Deciphering
Glyph
( )
man what the heck

Fri 14 May 2004

I should have different blogs for different things. Today, I'm going to be talking about technology. Specifically, the implications of time travel on the quality of life in post-submergence California.

...

Okay, our sponsors don't like that one, and would like me to inform you that I've never been anywhere in the future, let alone to any periods after the 2295 collapse of the Pax Hegemonia world government. Apparently hillbillies have all the fun. Just because I don't have ten billion dollars and a hobo-hunting range they think they can tell me what to do! It is a good thing my crafty markup confuses them!

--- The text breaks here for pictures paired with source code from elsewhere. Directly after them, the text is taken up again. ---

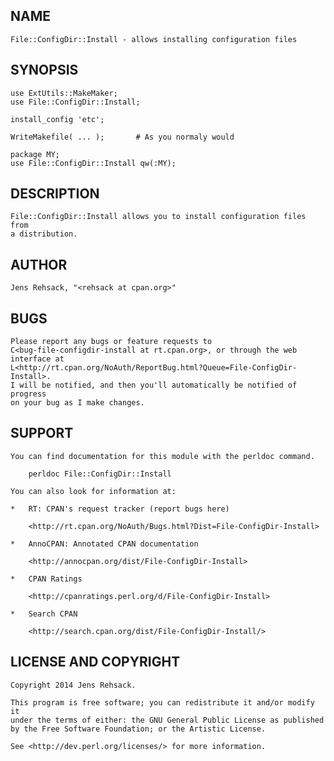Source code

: ## NAME

    File::ConfigDir::Install - allows installing configuration files

## SYNOPSIS

    use ExtUtils::MakeMaker;
    use File::ConfigDir::Install;

    install_config 'etc';

    WriteMakefile( ... );       # As you normaly would

    package MY;
    use File::ConfigDir::Install qw(:MY);

## DESCRIPTION

    File::ConfigDir::Install allows you to install configuration files from
    a distribution.

## AUTHOR

    Jens Rehsack, "<rehsack at cpan.org>"

## BUGS

    Please report any bugs or feature requests to
    C<bug-file-configdir-install at rt.cpan.org>, or through the web interface at
    L<http://rt.cpan.org/NoAuth/ReportBug.html?Queue=File-ConfigDir-Install>.
    I will be notified, and then you'll automatically be notified of progress
    on your bug as I make changes.

## SUPPORT

    You can find documentation for this module with the perldoc command.

        perldoc File::ConfigDir::Install

    You can also look for information at:

    *   RT: CPAN's request tracker (report bugs here)

        <http://rt.cpan.org/NoAuth/Bugs.html?Dist=File-ConfigDir-Install>

    *   AnnoCPAN: Annotated CPAN documentation

        <http://annocpan.org/dist/File-ConfigDir-Install>

    *   CPAN Ratings

        <http://cpanratings.perl.org/d/File-ConfigDir-Install>

    *   Search CPAN

        <http://search.cpan.org/dist/File-ConfigDir-Install/>

## LICENSE AND COPYRIGHT

    Copyright 2014 Jens Rehsack.

    This program is free software; you can redistribute it and/or modify it
    under the terms of either: the GNU General Public License as published
    by the Free Software Foundation; or the Artistic License.

    See <http://dev.perl.org/licenses/> for more information.
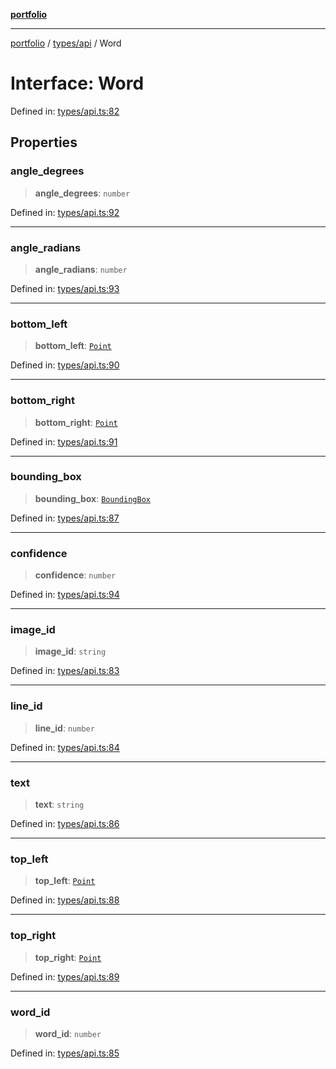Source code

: [**portfolio**](../../../README.md)

***

[portfolio](../../../modules.md) / [types/api](../README.md) / Word

# Interface: Word

Defined in: [types/api.ts:82](https://github.com/tnorlund/Portfolio/blob/48f1609a0d582c1e2af709d688e3e37b06cdaa4a/portfolio/types/api.ts#L82)

## Properties

### angle\_degrees

> **angle\_degrees**: `number`

Defined in: [types/api.ts:92](https://github.com/tnorlund/Portfolio/blob/48f1609a0d582c1e2af709d688e3e37b06cdaa4a/portfolio/types/api.ts#L92)

***

### angle\_radians

> **angle\_radians**: `number`

Defined in: [types/api.ts:93](https://github.com/tnorlund/Portfolio/blob/48f1609a0d582c1e2af709d688e3e37b06cdaa4a/portfolio/types/api.ts#L93)

***

### bottom\_left

> **bottom\_left**: [`Point`](Point.md)

Defined in: [types/api.ts:90](https://github.com/tnorlund/Portfolio/blob/48f1609a0d582c1e2af709d688e3e37b06cdaa4a/portfolio/types/api.ts#L90)

***

### bottom\_right

> **bottom\_right**: [`Point`](Point.md)

Defined in: [types/api.ts:91](https://github.com/tnorlund/Portfolio/blob/48f1609a0d582c1e2af709d688e3e37b06cdaa4a/portfolio/types/api.ts#L91)

***

### bounding\_box

> **bounding\_box**: [`BoundingBox`](BoundingBox.md)

Defined in: [types/api.ts:87](https://github.com/tnorlund/Portfolio/blob/48f1609a0d582c1e2af709d688e3e37b06cdaa4a/portfolio/types/api.ts#L87)

***

### confidence

> **confidence**: `number`

Defined in: [types/api.ts:94](https://github.com/tnorlund/Portfolio/blob/48f1609a0d582c1e2af709d688e3e37b06cdaa4a/portfolio/types/api.ts#L94)

***

### image\_id

> **image\_id**: `string`

Defined in: [types/api.ts:83](https://github.com/tnorlund/Portfolio/blob/48f1609a0d582c1e2af709d688e3e37b06cdaa4a/portfolio/types/api.ts#L83)

***

### line\_id

> **line\_id**: `number`

Defined in: [types/api.ts:84](https://github.com/tnorlund/Portfolio/blob/48f1609a0d582c1e2af709d688e3e37b06cdaa4a/portfolio/types/api.ts#L84)

***

### text

> **text**: `string`

Defined in: [types/api.ts:86](https://github.com/tnorlund/Portfolio/blob/48f1609a0d582c1e2af709d688e3e37b06cdaa4a/portfolio/types/api.ts#L86)

***

### top\_left

> **top\_left**: [`Point`](Point.md)

Defined in: [types/api.ts:88](https://github.com/tnorlund/Portfolio/blob/48f1609a0d582c1e2af709d688e3e37b06cdaa4a/portfolio/types/api.ts#L88)

***

### top\_right

> **top\_right**: [`Point`](Point.md)

Defined in: [types/api.ts:89](https://github.com/tnorlund/Portfolio/blob/48f1609a0d582c1e2af709d688e3e37b06cdaa4a/portfolio/types/api.ts#L89)

***

### word\_id

> **word\_id**: `number`

Defined in: [types/api.ts:85](https://github.com/tnorlund/Portfolio/blob/48f1609a0d582c1e2af709d688e3e37b06cdaa4a/portfolio/types/api.ts#L85)
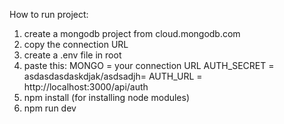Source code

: How to run project:
1) create a mongodb project from cloud.mongodb.com
2) copy the connection URL 
3) create a .env file in root
4) paste this: MONGO = your connection URL
               AUTH_SECRET = asdasdasdaskdjak/asdsadjh=
               AUTH_URL = http://localhost:3000/api/auth
5) npm install (for installing node modules)
6) npm run dev





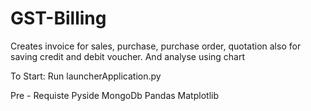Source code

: # GST-Billing
Creates invoice for sales, purchase, purchase order, quotation also for saving credit and debit voucher. And analyse using chart

To Start:
  Run launcherApplication.py
  
Pre - Requiste
  Pyside
  MongoDb
  Pandas
  Matplotlib
  
 
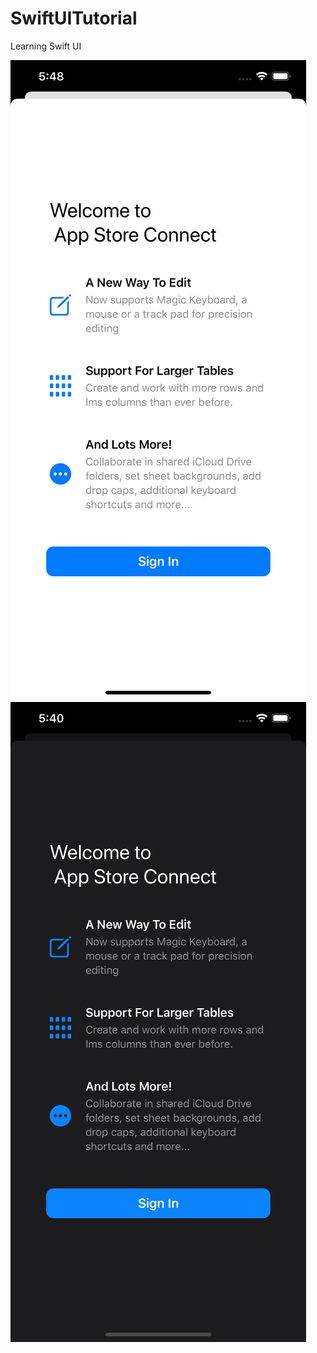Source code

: # SwiftUITutorial
Learning Swift UI

![Alt text](/WelcomePrompt/Screenshots/1.png?raw=true "White")
![Alt text](/WelcomePrompt/Screenshots/2.png?raw=true "dark")
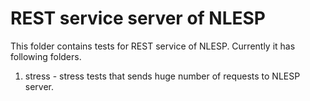 REST service server of NLESP
=====

This folder contains tests for REST service of NLESP.
Currently it has following folders.

1) stress - stress tests that sends huge number of requests to NLESP server.
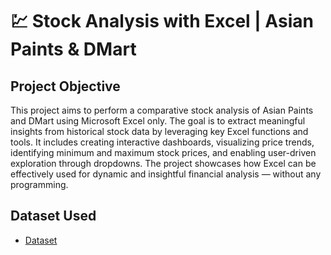 # 💹 Stock Analysis with Excel | Asian Paints & DMart
## Project Objective
This project aims to perform a comparative stock analysis of Asian Paints and DMart using Microsoft Excel only. The goal is to extract meaningful insights from historical stock data by leveraging key Excel functions and tools. It includes creating interactive dashboards, visualizing price trends, identifying minimum and maximum stock prices, and enabling user-driven exploration through dropdowns. The project showcases how Excel can be effectively used for dynamic and insightful financial analysis — without any programming.

## Dataset Used
- <a href=" ">Dataset</a>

Instead, I have a few features that I've been thinking about for Twisted that have implications for my favorite application.



Subsystems



Some kinds of processing are better done in a blocking, synchronous, program-at-a-time kind of way. It's always a challenge when you're in a non-blocking environment and you want to do something that just involves a whole crapload of math or data copying that you can't split up easily.

In these cases it would generally better if you had a subprocess which could do all the nasty blocking work and then return a small result, copying the large chunks of data out of band (say, to files, or to a database).

The particular use case I'm thinking of is using Lupy to index and search for messages in Quotient. In this case, there are 3 operations: flush your cache, index this thing into that index, and query that index for some things based on this text. Additionally, as the first operation implies, indexes have quite a bit of stuff that can be cached, so it's good to keep the subprocess alive for long periods of time and not attempt to shut it down too often.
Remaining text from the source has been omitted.